Task description |
Pull every line containing "duration" from the entries.

Exercise inputs |
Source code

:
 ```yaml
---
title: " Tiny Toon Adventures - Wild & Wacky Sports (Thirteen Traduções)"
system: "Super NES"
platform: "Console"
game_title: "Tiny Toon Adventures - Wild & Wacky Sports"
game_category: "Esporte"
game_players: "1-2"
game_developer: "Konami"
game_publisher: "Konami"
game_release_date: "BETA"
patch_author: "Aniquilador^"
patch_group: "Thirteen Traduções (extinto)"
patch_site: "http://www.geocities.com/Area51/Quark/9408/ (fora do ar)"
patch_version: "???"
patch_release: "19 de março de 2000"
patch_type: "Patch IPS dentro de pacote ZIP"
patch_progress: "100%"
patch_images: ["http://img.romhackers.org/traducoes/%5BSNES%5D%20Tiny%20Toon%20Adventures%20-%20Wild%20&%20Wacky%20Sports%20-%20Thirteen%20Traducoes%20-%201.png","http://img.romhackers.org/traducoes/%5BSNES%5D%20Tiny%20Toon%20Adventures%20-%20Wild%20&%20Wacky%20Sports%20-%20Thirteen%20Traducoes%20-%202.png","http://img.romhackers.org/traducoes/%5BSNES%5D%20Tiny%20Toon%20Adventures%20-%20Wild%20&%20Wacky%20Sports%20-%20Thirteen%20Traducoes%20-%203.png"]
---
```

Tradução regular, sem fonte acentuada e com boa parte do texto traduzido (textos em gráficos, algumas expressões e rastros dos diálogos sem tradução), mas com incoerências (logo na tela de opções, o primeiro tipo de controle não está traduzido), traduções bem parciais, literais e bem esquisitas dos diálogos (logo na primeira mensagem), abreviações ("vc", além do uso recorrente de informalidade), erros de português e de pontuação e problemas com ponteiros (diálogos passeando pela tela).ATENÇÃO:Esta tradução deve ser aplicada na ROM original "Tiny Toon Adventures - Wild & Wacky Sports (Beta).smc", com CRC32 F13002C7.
...
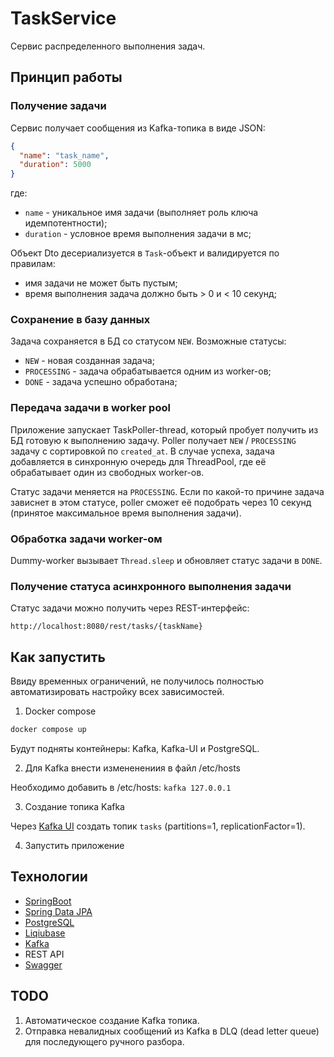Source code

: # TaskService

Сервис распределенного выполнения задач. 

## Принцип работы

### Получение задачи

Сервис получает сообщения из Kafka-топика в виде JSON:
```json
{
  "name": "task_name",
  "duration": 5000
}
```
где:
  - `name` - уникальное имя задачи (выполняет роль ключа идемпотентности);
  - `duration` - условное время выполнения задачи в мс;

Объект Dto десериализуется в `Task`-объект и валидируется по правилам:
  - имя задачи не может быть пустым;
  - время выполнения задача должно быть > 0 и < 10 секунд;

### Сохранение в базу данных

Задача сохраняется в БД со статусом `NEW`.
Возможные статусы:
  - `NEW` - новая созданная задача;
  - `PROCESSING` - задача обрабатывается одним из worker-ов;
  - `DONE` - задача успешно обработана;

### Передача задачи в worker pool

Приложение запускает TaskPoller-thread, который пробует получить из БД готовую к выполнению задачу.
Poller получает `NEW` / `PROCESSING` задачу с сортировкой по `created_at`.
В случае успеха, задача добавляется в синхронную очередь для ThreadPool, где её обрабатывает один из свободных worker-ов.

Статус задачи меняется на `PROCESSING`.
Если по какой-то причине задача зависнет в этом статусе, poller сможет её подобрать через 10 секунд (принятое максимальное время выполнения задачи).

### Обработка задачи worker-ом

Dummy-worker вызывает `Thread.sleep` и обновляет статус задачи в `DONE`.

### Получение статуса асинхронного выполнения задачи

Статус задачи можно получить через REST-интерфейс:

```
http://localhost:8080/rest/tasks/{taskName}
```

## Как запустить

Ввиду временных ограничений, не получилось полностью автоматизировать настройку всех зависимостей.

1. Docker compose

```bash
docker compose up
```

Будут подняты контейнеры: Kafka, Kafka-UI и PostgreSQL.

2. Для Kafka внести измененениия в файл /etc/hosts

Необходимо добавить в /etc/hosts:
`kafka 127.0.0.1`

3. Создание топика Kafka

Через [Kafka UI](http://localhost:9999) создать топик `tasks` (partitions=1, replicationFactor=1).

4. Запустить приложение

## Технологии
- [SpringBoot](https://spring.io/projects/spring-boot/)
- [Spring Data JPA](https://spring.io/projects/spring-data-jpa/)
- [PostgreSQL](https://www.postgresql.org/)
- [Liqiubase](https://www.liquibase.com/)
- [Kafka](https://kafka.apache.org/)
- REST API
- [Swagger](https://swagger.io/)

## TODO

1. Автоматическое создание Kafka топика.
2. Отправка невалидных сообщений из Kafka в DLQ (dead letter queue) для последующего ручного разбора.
--
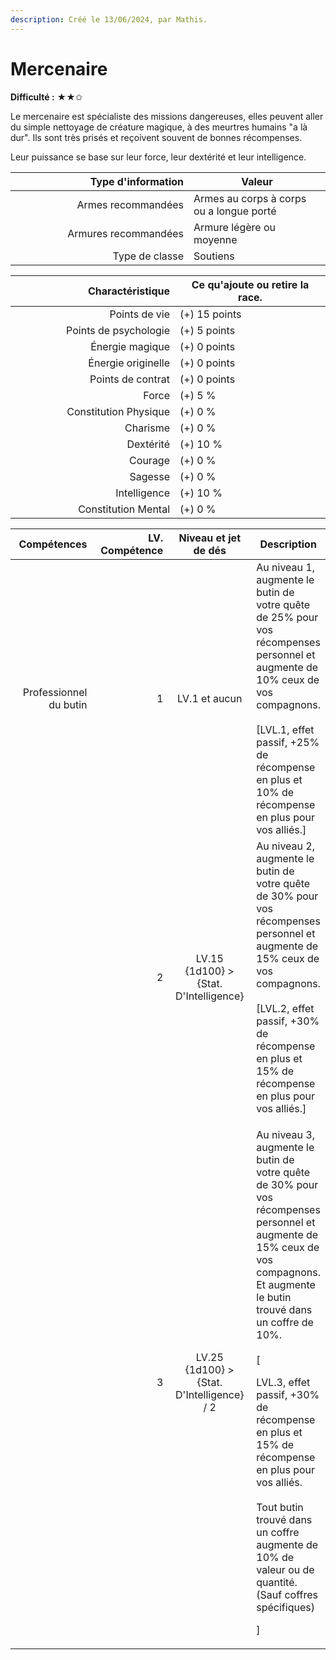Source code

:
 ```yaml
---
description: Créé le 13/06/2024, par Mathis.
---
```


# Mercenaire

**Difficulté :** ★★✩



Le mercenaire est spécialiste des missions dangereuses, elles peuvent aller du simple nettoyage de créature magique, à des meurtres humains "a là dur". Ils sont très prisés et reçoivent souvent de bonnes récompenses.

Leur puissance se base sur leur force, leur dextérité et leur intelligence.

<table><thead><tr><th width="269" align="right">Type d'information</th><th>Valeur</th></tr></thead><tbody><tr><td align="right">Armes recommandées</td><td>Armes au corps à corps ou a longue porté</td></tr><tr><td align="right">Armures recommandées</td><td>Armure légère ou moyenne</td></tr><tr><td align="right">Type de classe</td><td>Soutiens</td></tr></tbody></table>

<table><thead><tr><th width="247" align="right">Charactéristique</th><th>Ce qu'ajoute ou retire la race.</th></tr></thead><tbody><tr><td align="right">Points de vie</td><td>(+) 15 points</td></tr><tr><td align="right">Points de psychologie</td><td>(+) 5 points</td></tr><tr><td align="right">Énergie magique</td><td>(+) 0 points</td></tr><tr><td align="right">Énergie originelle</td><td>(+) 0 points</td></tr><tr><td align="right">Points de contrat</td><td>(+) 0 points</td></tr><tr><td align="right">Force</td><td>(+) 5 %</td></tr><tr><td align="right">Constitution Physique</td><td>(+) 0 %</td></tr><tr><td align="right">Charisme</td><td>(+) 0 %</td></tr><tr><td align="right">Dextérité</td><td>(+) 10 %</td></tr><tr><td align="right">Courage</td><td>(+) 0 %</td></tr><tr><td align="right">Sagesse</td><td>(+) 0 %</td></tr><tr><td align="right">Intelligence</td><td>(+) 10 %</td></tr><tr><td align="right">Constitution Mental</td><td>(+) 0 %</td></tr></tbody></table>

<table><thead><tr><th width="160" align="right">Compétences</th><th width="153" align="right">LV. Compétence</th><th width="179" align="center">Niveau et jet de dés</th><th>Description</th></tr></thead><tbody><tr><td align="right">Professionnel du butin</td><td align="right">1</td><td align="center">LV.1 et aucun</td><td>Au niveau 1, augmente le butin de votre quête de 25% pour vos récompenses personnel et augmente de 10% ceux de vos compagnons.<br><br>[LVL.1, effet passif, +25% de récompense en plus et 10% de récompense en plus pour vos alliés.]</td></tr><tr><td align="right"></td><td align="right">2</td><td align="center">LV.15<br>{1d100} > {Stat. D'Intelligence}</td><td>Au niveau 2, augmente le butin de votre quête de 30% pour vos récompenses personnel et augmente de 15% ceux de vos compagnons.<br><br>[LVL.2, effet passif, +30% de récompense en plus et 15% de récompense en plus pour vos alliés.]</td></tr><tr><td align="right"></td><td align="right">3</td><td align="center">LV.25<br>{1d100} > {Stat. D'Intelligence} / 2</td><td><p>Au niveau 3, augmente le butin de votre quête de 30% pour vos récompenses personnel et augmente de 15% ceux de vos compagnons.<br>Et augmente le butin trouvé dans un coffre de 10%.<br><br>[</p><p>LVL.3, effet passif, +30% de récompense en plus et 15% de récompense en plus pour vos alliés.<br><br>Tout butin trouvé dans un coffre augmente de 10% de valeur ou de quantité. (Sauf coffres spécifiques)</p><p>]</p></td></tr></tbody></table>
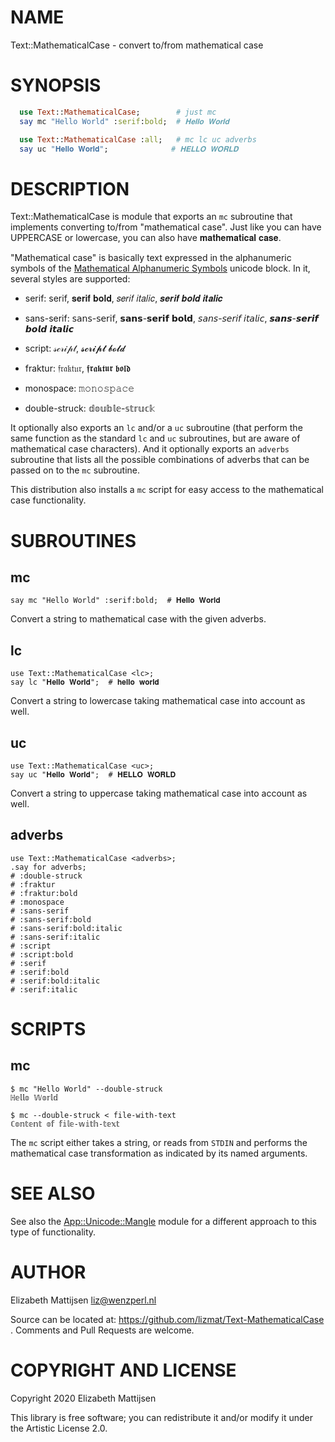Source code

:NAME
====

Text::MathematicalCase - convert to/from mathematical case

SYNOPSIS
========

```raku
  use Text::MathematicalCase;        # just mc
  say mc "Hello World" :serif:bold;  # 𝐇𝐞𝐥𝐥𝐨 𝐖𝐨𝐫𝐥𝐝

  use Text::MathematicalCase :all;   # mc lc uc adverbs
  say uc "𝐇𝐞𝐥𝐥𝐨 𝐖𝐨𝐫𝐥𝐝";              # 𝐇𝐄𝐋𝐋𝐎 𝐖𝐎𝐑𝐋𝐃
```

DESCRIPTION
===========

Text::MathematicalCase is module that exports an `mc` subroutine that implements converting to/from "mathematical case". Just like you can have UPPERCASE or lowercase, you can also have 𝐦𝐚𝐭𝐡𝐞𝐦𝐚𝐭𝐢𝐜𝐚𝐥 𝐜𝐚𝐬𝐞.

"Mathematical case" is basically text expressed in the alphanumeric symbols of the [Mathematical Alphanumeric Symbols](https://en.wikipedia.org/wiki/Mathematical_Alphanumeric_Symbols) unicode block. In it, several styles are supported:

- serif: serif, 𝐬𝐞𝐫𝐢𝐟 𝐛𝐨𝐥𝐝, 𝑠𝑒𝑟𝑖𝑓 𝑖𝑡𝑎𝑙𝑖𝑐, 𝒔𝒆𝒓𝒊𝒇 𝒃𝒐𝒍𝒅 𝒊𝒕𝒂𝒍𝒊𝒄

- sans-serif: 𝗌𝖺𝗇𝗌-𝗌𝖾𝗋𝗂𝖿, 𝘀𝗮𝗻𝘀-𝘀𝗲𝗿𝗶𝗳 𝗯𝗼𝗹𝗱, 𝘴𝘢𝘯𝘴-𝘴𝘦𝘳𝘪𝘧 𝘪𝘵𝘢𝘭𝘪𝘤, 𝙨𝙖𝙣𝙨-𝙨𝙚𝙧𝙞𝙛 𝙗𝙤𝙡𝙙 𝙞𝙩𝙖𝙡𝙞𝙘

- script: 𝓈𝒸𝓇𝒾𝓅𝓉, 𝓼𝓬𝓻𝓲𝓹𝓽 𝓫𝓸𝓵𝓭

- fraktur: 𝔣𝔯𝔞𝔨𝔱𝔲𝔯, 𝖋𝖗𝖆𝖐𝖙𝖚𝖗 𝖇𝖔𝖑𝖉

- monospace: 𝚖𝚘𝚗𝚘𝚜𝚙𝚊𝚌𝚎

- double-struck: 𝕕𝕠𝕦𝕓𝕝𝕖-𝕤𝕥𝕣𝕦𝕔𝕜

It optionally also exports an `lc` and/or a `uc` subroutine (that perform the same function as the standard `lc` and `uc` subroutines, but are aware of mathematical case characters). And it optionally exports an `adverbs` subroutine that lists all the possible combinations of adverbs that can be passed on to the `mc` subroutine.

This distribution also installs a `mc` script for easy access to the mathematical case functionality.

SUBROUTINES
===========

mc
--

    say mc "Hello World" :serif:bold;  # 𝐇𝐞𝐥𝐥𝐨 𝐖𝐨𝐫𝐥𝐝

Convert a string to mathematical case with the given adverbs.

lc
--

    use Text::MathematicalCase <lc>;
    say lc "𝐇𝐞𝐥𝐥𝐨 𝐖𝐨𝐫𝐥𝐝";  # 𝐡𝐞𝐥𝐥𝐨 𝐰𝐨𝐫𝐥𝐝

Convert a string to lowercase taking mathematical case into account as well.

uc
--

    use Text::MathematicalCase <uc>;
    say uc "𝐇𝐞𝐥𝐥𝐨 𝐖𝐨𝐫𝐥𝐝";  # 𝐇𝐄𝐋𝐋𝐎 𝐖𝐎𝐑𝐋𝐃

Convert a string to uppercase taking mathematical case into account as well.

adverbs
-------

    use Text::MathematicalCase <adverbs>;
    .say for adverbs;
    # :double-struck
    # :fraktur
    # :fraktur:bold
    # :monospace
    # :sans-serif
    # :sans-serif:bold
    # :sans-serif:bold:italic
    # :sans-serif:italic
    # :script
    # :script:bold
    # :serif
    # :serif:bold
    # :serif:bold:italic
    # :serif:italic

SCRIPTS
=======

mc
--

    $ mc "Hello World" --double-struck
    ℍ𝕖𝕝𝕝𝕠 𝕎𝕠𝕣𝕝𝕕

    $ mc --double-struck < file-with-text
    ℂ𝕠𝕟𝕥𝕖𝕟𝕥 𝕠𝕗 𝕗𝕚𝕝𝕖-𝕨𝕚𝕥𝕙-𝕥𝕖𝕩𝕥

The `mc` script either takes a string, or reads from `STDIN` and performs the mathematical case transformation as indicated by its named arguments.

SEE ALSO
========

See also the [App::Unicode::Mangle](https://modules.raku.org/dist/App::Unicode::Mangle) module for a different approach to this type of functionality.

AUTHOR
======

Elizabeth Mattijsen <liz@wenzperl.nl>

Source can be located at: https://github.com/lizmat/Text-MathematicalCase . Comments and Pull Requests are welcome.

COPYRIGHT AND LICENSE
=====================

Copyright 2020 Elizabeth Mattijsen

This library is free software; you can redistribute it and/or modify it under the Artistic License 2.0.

Written reply |
  "duration": 5000
  - `duration` - условное время выполнения задачи в мс;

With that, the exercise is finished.